**Problem details**
Your answer must consist solely of the line containing "applications with Python." and all subsequent lines through the end of the entries, reproduced exactly.

***** Dataset records *****

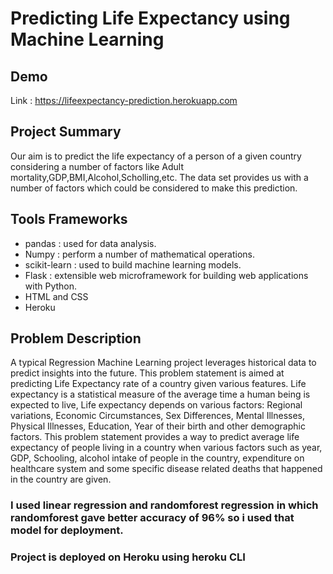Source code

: # Predicting Life Expectancy using Machine Learning 
## Demo
Link : https://lifeexpectancy-prediction.herokuapp.com

## Project Summary
Our aim is to predict the life expectancy of a person of a given country considering a number of factors like Adult mortality,GDP,BMI,Alcohol,Scholling,etc. The data set provides us with a number of factors which could be considered to make this prediction.

## Tools Frameworks
* pandas : used for data analysis.
* Numpy : perform a number of mathematical operations.
* scikit-learn : used to build machine learning models.
* Flask : extensible web microframework for building web applications with Python.
* HTML and CSS
* Heroku

## Problem Description
A typical Regression Machine Learning project leverages historical data to predict insights into the future. This problem statement is aimed at predicting Life Expectancy rate of a country given various features. Life expectancy is a statistical measure of the average time a human being is expected to live, Life expectancy depends on various factors: Regional variations, Economic Circumstances, Sex Differences, Mental Illnesses, Physical Illnesses, Education, Year of their birth and other demographic factors. This problem statement provides a way to predict average life expectancy of people living in a country when various factors such as year, GDP, Schooling, alcohol intake of people in the country, expenditure on healthcare system and some specific disease related deaths that happened in the country are given. 
### I used linear regression and randomforest regression in which randomforest gave better accuracy of 96% so i used that model for deployment. 

### Project is deployed on Heroku using heroku CLI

*****

**Answer section**
* Flask : extensible web microframework for building web applications with Python.
* HTML and CSS
* Heroku

## Problem Description
A typical Regression Machine Learning project leverages historical data to predict insights into the future. This problem statement is aimed at predicting Life Expectancy rate of a country given various features. Life expectancy is a statistical measure of the average time a human being is expected to live, Life expectancy depends on various factors: Regional variations, Economic Circumstances, Sex Differences, Mental Illnesses, Physical Illnesses, Education, Year of their birth and other demographic factors. This problem statement provides a way to predict average life expectancy of people living in a country when various factors such as year, GDP, Schooling, alcohol intake of people in the country, expenditure on healthcare system and some specific disease related deaths that happened in the country are given. 
### I used linear regression and randomforest regression in which randomforest gave better accuracy of 96% so i used that model for deployment. 

### Project is deployed on Heroku using heroku CLI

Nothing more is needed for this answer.